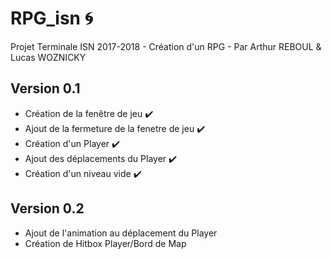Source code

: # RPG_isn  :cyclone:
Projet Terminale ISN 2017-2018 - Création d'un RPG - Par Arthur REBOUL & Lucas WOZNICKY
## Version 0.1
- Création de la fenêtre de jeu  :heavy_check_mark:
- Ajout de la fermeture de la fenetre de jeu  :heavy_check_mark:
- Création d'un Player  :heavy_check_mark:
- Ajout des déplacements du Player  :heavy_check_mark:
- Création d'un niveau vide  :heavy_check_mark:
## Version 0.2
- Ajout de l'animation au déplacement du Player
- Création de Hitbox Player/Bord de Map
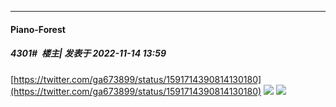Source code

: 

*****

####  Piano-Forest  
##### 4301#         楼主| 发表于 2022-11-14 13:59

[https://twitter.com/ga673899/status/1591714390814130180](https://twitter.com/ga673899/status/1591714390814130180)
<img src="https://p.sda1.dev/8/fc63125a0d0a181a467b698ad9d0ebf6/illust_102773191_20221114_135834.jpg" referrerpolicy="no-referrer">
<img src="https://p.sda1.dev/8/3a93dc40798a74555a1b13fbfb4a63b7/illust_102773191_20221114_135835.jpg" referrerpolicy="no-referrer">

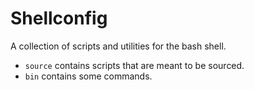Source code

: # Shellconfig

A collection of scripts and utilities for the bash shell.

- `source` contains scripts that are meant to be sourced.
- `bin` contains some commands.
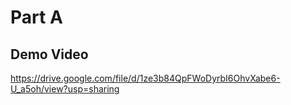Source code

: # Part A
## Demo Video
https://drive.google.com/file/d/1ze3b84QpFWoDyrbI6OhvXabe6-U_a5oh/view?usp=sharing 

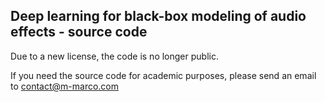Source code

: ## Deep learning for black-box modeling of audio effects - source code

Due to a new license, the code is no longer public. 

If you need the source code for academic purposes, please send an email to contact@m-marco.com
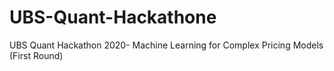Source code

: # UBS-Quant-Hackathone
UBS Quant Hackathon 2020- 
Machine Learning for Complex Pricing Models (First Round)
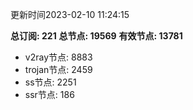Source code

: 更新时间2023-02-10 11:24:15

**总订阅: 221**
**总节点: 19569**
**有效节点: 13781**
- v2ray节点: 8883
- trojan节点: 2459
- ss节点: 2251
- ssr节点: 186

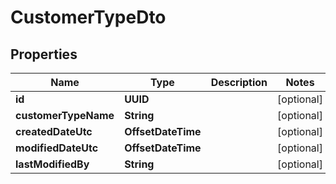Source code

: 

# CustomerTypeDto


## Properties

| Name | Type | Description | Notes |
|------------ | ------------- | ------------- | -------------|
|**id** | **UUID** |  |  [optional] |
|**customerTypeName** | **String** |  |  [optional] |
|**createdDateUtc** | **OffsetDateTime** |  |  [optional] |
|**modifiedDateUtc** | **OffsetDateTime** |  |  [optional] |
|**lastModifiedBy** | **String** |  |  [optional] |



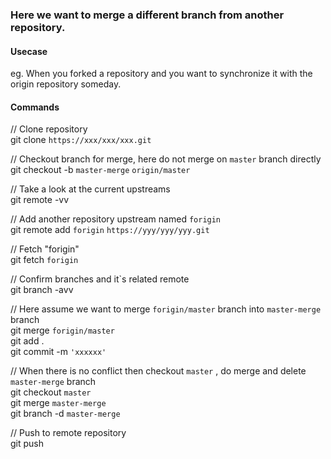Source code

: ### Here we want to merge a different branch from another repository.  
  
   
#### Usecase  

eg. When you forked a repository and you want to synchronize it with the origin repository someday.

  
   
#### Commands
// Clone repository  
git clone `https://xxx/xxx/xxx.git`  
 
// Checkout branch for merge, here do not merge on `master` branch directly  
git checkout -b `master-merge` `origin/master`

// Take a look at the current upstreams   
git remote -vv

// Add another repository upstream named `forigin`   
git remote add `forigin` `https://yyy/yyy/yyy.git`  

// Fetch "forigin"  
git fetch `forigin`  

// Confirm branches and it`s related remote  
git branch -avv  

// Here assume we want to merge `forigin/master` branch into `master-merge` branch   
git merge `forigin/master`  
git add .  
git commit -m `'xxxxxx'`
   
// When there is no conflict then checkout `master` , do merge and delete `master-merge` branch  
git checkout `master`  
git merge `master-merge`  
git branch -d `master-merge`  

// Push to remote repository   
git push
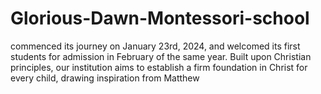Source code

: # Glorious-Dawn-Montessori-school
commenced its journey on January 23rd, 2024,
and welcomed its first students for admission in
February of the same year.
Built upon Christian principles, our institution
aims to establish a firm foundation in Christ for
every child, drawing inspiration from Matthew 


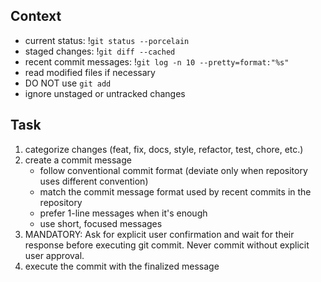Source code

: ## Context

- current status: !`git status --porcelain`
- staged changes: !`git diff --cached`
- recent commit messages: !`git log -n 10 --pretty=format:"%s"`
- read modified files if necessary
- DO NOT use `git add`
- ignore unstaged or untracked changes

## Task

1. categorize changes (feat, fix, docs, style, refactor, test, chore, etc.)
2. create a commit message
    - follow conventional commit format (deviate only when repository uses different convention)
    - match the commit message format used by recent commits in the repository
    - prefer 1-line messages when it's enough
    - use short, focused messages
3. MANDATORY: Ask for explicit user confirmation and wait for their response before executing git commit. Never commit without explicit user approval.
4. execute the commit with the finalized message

- - - - -

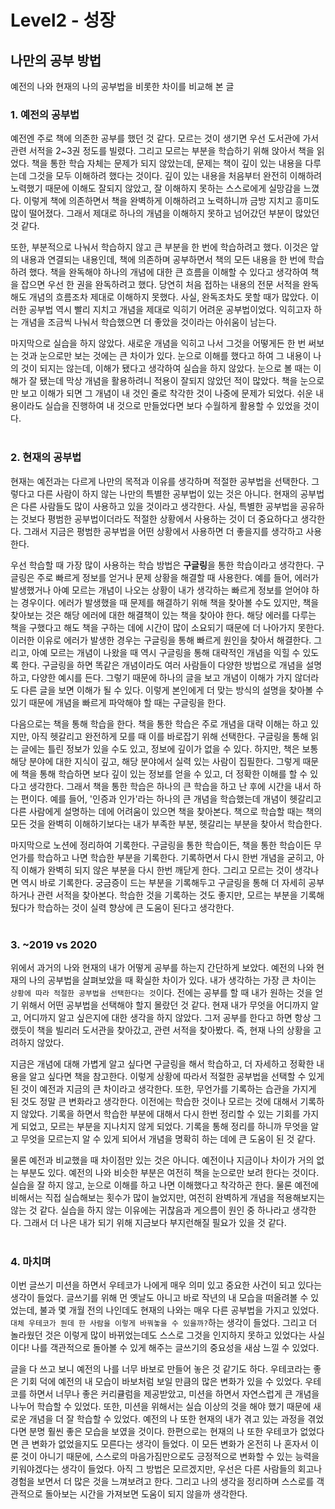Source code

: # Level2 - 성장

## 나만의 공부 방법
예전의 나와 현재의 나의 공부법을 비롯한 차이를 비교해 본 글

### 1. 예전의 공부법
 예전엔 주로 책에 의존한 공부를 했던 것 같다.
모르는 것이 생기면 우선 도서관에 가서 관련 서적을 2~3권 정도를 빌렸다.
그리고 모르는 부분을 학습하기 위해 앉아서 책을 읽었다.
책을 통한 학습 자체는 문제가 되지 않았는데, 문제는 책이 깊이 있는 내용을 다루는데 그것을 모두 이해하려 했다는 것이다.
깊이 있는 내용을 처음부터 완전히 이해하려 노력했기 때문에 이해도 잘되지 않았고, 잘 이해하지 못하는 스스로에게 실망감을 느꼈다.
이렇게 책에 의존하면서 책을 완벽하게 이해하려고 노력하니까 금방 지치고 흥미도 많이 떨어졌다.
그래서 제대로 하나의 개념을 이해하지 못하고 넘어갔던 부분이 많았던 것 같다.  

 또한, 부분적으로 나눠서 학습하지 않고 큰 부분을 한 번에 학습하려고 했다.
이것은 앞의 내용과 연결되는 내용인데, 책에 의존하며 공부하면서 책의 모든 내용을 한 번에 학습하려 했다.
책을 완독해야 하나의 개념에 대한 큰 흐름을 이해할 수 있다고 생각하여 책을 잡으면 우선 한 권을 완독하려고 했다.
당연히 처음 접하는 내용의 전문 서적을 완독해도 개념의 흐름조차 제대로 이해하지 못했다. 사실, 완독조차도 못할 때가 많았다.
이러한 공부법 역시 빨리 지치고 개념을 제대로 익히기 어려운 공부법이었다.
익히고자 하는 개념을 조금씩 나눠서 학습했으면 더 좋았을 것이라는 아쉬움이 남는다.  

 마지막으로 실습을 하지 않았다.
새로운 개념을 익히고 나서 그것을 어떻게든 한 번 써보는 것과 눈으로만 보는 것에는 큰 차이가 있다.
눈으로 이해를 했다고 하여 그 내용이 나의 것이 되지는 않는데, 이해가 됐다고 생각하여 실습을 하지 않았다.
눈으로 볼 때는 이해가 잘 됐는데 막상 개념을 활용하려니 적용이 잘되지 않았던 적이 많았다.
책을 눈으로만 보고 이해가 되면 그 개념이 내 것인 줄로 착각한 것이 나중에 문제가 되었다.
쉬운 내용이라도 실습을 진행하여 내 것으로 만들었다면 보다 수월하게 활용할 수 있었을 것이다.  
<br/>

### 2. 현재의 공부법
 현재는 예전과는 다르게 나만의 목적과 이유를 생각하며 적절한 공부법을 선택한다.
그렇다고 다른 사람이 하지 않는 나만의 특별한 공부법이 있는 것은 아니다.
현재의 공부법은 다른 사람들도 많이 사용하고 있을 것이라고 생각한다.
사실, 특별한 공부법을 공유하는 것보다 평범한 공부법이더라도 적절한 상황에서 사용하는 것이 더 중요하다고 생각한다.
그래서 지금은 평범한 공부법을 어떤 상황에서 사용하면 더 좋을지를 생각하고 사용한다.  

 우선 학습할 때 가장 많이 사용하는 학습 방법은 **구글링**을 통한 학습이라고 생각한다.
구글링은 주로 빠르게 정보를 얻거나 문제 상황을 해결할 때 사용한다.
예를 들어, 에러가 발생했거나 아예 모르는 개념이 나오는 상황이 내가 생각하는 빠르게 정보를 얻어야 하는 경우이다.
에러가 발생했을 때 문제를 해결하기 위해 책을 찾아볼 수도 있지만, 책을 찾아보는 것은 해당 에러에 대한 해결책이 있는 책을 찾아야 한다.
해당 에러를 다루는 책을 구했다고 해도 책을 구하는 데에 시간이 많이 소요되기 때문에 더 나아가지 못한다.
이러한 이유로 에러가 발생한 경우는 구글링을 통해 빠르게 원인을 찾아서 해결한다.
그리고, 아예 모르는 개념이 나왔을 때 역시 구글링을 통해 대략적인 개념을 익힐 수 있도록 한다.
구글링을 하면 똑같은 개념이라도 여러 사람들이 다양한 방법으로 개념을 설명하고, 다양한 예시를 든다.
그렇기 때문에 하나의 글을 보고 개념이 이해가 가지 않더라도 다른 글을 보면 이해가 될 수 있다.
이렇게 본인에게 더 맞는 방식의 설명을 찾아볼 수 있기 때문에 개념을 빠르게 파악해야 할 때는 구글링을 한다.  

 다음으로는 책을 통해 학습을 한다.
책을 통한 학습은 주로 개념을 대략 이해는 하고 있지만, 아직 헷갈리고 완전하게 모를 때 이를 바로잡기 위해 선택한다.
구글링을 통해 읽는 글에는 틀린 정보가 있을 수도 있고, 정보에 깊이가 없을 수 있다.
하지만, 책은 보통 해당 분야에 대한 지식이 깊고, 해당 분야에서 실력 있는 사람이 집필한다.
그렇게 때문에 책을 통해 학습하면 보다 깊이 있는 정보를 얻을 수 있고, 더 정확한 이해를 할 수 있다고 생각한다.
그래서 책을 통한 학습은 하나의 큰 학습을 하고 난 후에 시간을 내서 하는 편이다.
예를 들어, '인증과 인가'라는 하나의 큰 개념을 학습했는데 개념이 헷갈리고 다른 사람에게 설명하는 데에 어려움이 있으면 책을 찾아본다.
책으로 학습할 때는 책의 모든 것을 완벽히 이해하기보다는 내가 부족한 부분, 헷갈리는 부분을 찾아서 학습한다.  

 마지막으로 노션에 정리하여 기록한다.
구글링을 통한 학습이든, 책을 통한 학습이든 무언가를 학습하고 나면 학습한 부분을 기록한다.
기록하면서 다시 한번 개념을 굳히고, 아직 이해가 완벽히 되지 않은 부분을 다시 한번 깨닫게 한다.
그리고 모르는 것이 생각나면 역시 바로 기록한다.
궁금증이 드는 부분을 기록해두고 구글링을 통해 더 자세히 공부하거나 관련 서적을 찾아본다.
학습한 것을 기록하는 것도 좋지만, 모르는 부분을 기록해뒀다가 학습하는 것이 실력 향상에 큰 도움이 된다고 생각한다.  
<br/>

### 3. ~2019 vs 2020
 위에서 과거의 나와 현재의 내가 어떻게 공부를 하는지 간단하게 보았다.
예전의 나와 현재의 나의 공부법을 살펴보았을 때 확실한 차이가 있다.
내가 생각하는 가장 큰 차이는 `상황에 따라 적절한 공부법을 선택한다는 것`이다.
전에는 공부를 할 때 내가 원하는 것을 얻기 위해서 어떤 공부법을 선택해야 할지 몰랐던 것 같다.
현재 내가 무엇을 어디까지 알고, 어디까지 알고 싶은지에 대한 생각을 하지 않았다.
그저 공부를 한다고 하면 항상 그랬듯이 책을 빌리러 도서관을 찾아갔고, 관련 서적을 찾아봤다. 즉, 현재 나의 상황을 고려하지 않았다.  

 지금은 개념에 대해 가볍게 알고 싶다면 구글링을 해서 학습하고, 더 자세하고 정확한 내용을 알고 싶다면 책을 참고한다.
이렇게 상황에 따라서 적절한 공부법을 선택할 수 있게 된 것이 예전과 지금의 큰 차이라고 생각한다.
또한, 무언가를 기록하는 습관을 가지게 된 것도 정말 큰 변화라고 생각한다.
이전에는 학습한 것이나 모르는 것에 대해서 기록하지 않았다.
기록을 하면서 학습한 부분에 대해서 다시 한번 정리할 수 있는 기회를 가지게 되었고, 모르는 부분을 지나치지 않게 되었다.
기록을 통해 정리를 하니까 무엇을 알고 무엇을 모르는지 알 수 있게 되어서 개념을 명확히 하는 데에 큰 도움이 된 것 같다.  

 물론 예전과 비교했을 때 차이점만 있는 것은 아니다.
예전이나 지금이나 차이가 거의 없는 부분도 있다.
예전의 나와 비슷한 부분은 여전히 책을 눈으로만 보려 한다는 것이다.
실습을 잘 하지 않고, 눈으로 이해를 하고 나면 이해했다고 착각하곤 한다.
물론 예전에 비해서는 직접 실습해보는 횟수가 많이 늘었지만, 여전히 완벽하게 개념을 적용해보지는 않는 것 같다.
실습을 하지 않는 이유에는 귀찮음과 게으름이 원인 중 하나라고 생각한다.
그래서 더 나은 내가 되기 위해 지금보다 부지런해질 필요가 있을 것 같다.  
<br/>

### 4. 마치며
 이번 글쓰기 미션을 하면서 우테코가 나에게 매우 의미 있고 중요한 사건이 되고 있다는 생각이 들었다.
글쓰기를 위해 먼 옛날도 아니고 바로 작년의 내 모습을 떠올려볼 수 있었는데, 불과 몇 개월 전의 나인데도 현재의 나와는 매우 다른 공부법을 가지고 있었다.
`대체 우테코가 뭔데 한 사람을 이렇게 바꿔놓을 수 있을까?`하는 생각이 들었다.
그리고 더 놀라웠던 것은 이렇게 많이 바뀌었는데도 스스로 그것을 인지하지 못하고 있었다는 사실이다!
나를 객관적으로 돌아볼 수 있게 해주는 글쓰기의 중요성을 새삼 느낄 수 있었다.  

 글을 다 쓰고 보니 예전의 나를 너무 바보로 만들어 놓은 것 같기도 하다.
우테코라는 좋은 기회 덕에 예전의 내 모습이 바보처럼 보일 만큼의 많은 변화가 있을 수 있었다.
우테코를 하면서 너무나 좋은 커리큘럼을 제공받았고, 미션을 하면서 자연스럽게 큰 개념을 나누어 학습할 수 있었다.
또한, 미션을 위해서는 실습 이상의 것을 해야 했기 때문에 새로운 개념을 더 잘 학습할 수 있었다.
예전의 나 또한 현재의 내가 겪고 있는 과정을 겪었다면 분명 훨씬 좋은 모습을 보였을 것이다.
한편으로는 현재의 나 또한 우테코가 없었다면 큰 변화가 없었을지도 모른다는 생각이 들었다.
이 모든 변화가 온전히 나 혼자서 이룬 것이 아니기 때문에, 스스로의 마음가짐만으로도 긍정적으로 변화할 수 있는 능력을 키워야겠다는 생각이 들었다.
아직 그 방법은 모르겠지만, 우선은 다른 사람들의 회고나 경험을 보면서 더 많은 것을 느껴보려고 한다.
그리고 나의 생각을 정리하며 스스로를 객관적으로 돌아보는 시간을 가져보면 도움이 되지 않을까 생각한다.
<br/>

- - - - -

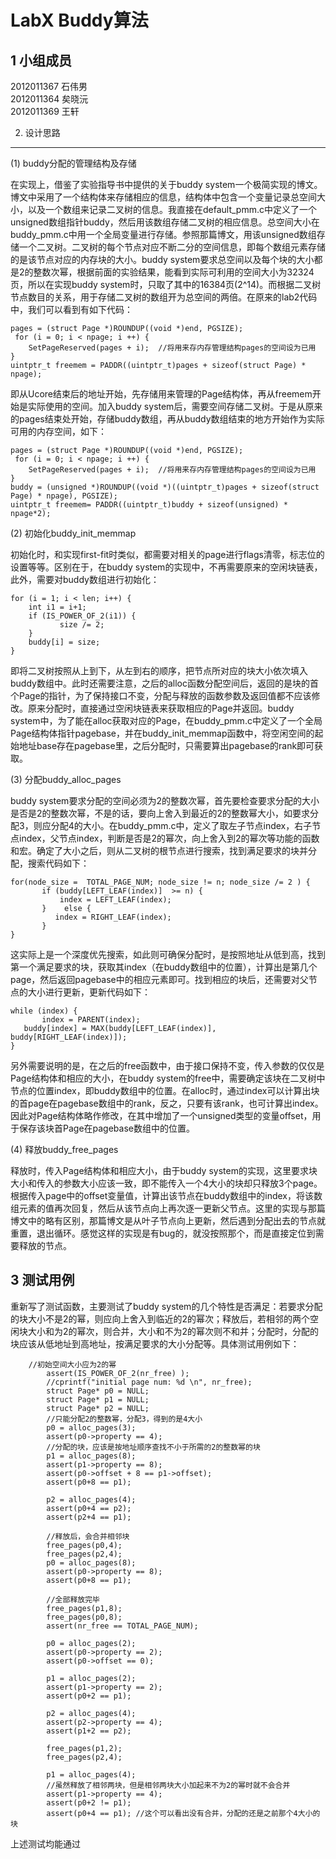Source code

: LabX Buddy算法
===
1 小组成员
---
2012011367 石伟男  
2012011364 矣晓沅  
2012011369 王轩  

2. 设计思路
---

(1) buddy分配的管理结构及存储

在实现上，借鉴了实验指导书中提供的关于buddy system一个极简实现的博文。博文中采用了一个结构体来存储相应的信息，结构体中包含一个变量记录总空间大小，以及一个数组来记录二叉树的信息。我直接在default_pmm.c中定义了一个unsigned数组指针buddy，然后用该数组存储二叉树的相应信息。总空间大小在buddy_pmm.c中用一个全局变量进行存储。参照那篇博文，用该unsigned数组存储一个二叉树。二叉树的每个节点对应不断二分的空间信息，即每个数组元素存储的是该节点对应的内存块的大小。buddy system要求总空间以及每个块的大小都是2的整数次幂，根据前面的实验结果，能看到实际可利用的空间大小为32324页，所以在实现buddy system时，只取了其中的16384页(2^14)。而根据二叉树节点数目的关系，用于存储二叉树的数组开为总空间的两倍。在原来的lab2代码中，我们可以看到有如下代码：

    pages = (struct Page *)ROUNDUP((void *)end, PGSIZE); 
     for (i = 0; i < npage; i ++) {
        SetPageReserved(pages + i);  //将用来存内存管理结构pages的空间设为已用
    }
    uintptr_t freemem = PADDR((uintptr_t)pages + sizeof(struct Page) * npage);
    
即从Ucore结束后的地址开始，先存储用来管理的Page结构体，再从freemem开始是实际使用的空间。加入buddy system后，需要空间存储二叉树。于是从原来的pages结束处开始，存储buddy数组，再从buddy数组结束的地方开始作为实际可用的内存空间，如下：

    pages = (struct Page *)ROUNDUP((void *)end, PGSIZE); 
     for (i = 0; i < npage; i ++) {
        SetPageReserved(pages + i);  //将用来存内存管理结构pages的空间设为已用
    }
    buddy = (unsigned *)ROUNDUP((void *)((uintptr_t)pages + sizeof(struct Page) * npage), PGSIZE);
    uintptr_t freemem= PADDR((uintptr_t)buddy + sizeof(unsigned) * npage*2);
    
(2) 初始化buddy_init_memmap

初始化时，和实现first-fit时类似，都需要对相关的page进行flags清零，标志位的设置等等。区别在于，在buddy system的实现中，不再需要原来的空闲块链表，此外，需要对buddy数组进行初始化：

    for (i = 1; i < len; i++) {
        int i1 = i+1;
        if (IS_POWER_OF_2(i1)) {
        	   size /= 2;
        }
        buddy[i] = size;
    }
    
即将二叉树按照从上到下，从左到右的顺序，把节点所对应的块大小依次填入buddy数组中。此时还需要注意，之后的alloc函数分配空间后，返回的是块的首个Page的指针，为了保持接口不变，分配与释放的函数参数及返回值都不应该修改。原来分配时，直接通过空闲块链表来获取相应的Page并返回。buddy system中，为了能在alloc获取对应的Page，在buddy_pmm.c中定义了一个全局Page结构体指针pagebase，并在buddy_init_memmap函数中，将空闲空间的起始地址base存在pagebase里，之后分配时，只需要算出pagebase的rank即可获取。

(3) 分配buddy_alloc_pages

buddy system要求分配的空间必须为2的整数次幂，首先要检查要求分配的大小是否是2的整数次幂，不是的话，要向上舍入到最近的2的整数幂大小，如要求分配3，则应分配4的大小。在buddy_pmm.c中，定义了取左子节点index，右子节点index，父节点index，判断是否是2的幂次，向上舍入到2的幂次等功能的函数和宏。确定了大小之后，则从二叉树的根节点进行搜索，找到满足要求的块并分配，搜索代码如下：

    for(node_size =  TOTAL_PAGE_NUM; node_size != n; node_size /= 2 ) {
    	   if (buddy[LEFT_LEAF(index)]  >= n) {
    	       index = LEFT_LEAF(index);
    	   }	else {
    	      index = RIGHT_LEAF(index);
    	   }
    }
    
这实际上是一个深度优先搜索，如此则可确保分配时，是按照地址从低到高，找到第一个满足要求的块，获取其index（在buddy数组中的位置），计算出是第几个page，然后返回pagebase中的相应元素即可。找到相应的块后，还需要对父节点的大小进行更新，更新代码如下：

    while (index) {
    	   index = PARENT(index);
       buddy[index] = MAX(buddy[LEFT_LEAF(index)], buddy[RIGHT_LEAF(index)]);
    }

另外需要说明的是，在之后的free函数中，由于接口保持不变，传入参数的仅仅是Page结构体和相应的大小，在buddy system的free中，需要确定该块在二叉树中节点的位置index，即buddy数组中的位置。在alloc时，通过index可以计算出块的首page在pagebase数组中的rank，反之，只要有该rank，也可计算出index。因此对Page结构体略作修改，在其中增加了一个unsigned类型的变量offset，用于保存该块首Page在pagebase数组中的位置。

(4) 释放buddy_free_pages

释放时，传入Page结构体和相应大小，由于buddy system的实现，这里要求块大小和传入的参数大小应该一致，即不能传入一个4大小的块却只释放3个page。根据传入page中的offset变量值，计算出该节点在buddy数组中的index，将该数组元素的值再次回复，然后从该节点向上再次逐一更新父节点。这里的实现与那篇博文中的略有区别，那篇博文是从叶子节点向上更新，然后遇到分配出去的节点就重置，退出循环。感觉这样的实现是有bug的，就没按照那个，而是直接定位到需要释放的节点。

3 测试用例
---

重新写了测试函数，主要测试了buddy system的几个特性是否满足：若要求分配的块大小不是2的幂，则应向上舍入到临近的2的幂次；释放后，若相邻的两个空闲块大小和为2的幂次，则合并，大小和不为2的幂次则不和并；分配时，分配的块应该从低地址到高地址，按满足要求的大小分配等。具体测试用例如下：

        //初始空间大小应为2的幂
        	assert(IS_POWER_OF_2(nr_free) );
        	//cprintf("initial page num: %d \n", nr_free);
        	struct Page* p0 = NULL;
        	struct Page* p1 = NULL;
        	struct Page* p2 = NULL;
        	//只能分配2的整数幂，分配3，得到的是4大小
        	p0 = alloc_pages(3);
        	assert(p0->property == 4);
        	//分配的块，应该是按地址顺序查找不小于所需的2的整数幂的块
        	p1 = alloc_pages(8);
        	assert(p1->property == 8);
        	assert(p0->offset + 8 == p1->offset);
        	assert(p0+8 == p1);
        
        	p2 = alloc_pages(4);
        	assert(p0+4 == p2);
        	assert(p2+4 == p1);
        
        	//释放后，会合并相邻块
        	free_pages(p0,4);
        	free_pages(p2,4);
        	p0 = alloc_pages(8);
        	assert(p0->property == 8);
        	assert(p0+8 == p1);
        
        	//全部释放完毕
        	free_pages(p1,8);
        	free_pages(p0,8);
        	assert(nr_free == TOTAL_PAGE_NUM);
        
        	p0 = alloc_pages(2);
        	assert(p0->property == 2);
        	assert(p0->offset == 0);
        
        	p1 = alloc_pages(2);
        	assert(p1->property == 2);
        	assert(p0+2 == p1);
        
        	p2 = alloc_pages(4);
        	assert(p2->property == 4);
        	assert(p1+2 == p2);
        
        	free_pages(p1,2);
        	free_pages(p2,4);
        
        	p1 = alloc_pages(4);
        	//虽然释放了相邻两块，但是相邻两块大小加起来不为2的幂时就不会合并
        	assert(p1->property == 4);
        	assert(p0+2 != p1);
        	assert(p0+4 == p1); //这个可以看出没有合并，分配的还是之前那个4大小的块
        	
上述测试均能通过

- - - - -

__Exercise aim__. Start with the line above that contains "구글링은 주로 빠르게 정보를 얻거나 문제 상황을 해결할 때 사용한다." and stop after the line that contains "그리고, 아예 모르는". Output those lines exactly, and only those.

__Answer space__.
구글링은 주로 빠르게 정보를 얻거나 문제 상황을 해결할 때 사용한다.
예를 들어, 에러가 발생했거나 아예 모르는 개념이 나오는 상황이 내가 생각하는 빠르게 정보를 얻어야 하는 경우이다.
에러가 발생했을 때 문제를 해결하기 위해 책을 찾아볼 수도 있지만, 책을 찾아보는 것은 해당 에러에 대한 해결책이 있는 책을 찾아야 한다.
해당 에러를 다루는 책을 구했다고 해도 책을 구하는 데에 시간이 많이 소요되기 때문에 더 나아가지 못한다.
이러한 이유로 에러가 발생한 경우는 구글링을 통해 빠르게 원인을 찾아서 해결한다.
그리고, 아예 모르는 개념이 나왔을 때 역시 구글링을 통해 대략적인 개념을 익힐 수 있도록 한다.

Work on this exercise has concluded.